_EXERCISE GOAL:_ Below are the entries; return every line among them that holds the word "style".

_SUPPLIED ENTRIES:_

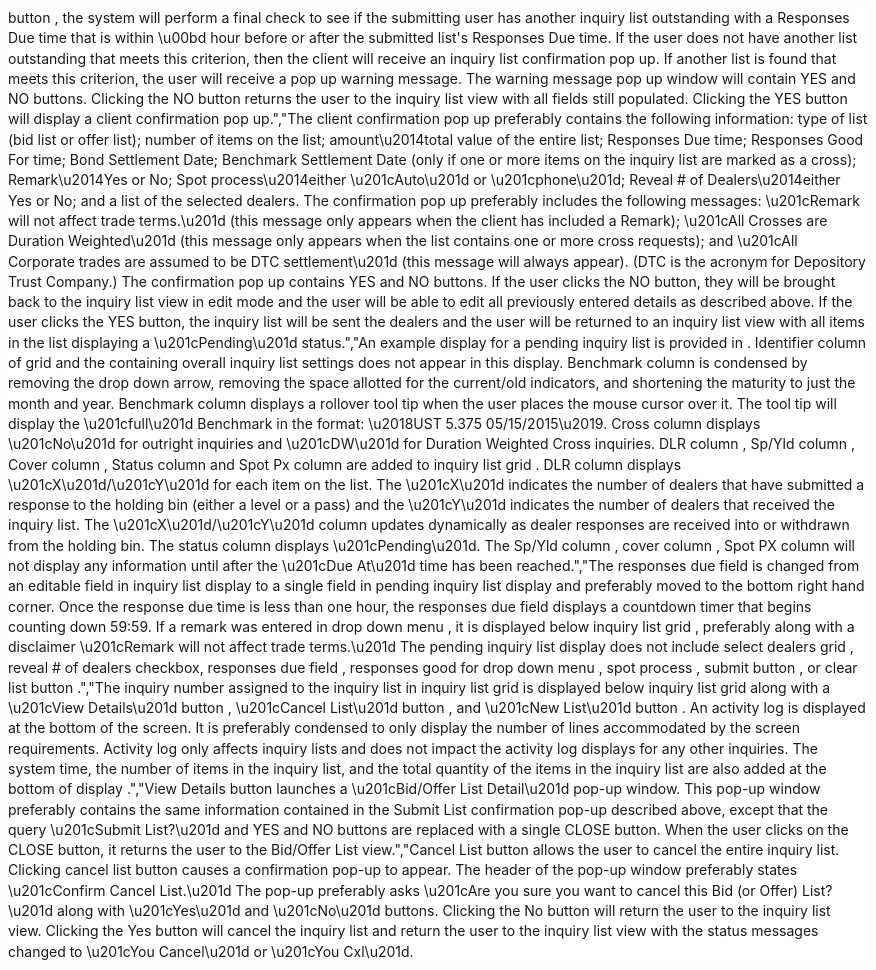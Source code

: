 button , the system will perform a final check to see if the submitting user has another inquiry list outstanding with a Responses Due time that is within \u00bd hour before or after the submitted list's Responses Due time. If the user does not have another list outstanding that meets this criterion, then the client will receive an inquiry list confirmation pop up. If another list is found that meets this criterion, the user will receive a pop up warning message. The warning message pop up window will contain YES and NO buttons. Clicking the NO button returns the user to the inquiry list view with all fields still populated. Clicking the YES button will display a client confirmation pop up.","The client confirmation pop up preferably contains the following information: type of list (bid list or offer list); number of items on the list; amount\u2014total value of the entire list; Responses Due time; Responses Good For time; Bond Settlement Date; Benchmark Settlement Date (only if one or more items on the inquiry list are marked as a cross); Remark\u2014Yes or No; Spot process\u2014either \u201cAuto\u201d or \u201cphone\u201d; Reveal # of Dealers\u2014either Yes or No; and a list of the selected dealers. The confirmation pop up preferably includes the following messages: \u201cRemark will not affect trade terms.\u201d (this message only appears when the client has included a Remark); \u201cAll Crosses are Duration Weighted\u201d (this message only appears when the list contains one or more cross requests); and \u201cAll Corporate trades are assumed to be DTC settlement\u201d (this message will always appear). (DTC is the acronym for Depository Trust Company.) The confirmation pop up contains YES and NO buttons. If the user clicks the NO button, they will be brought back to the inquiry list view in edit mode and the user will be able to edit all previously entered details as described above. If the user clicks the YES button, the inquiry list will be sent the dealers and the user will be returned to an inquiry list view with all items in the list displaying a \u201cPending\u201d status.","An example display  for a pending inquiry list is provided in . Identifier column  of grid  and the containing overall inquiry list settings does not appear in this display. Benchmark column  is condensed by removing the drop down arrow, removing the space allotted for the current\/old indicators, and shortening the maturity to just the month and year. Benchmark column  displays a rollover tool tip when the user places the mouse cursor over it. The tool tip will display the \u201cfull\u201d Benchmark in the format: \u2018UST 5.375 05\/15\/2015\u2019. Cross column  displays \u201cNo\u201d for outright inquiries and \u201cDW\u201d for Duration Weighted Cross inquiries. DLR column , Sp\/Yld column , Cover column , Status column  and Spot Px column  are added to inquiry list grid . DLR column  displays \u201cX\u201d\/\u201cY\u201d for each item on the list. The \u201cX\u201d indicates the number of dealers that have submitted a response to the holding bin (either a level or a pass) and the \u201cY\u201d indicates the number of dealers that received the inquiry list. The \u201cX\u201d\/\u201cY\u201d column  updates dynamically as dealer responses are received into or withdrawn from the holding bin. The status column  displays \u201cPending\u201d. The Sp\/Yld column , cover column , Spot PX column  will not display any information until after the \u201cDue At\u201d time has been reached.","The responses due field  is changed from an editable field in inquiry list display  to a single field in pending inquiry list display  and preferably moved to the bottom right hand corner. Once the response due time is less than one hour, the responses due field  displays a countdown timer that begins counting down 59:59. If a remark was entered in drop down menu , it is displayed below inquiry list grid , preferably along with a disclaimer \u201cRemark will not affect trade terms.\u201d The pending inquiry list display  does not include select dealers grid , reveal # of dealers checkbox, responses due field , responses good for drop down menu , spot process , submit button , or clear list button .","The inquiry number assigned to the inquiry list in inquiry list grid  is displayed below inquiry list grid  along with a \u201cView Details\u201d button , \u201cCancel List\u201d button , and \u201cNew List\u201d button . An activity log  is displayed at the bottom of the screen. It is preferably condensed to only display the number of lines accommodated by the screen requirements. Activity log  only affects inquiry lists and does not impact the activity log displays for any other inquiries. The system time, the number of items in the inquiry list, and the total quantity of the items in the inquiry list are also added at the bottom of display .","View Details button  launches a \u201cBid\/Offer List Detail\u201d pop-up window. This pop-up window preferably contains the same information contained in the Submit List confirmation pop-up described above, except that the query \u201cSubmit List?\u201d and YES and NO buttons are replaced with a single CLOSE button. When the user clicks on the CLOSE button, it returns the user to the Bid\/Offer List view.","Cancel List button  allows the user to cancel the entire inquiry list. Clicking cancel list button  causes a confirmation pop-up to appear. The header of the pop-up window preferably states \u201cConfirm Cancel List.\u201d The pop-up preferably asks \u201cAre you sure you want to cancel this Bid (or Offer) List?\u201d along with \u201cYes\u201d and \u201cNo\u201d buttons. Clicking the No button will return the user to the inquiry list view. Clicking the Yes button will cancel the inquiry list and return the user to the inquiry list view with the status messages changed to \u201cYou Cancel\u201d or \u201cYou Cxl\u201d.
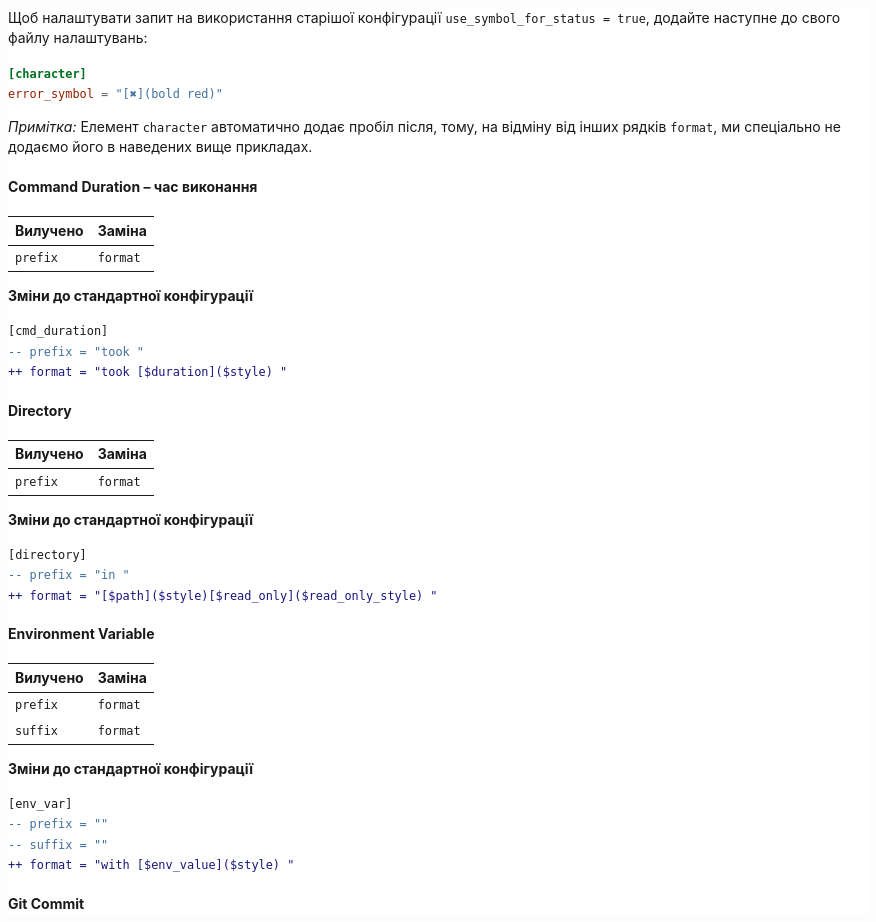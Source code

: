Щоб налаштувати запит на використання старішої конфігурації `use_symbol_for_status = true`, додайте наступне до свого файлу налаштувань:

```toml
[character]
error_symbol = "[✖](bold red)"
```

_Примітка:_ Елемент `character` автоматично додає пробіл після, тому, на відміну від інших рядків `format`, ми спеціально не додаємо його в наведених вище прикладах.

#### Command Duration – час виконання

| Вилучено | Заміна   |
| -------- | -------- |
| `prefix` | `format` |

**Зміни до стандартної конфігурації**

```diff
[cmd_duration]
-- prefix = "took "
++ format = "took [$duration]($style) "
```

#### Directory

| Вилучено | Заміна   |
| -------- | -------- |
| `prefix` | `format` |

**Зміни до стандартної конфігурації**

```diff
[directory]
-- prefix = "in "
++ format = "[$path]($style)[$read_only]($read_only_style) "
```

#### Environment Variable

| Вилучено | Заміна   |
| -------- | -------- |
| `prefix` | `format` |
| `suffix` | `format` |

**Зміни до стандартної конфігурації**

```diff
[env_var]
-- prefix = ""
-- suffix = ""
++ format = "with [$env_value]($style) "
```

#### Git Commit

_PROBLEM SOLUTION:_
++ format = "took [$duration]($style) "
++ format = "[$path]($style)[$read_only]($read_only_style) "
++ format = "with [$env_value]($style) "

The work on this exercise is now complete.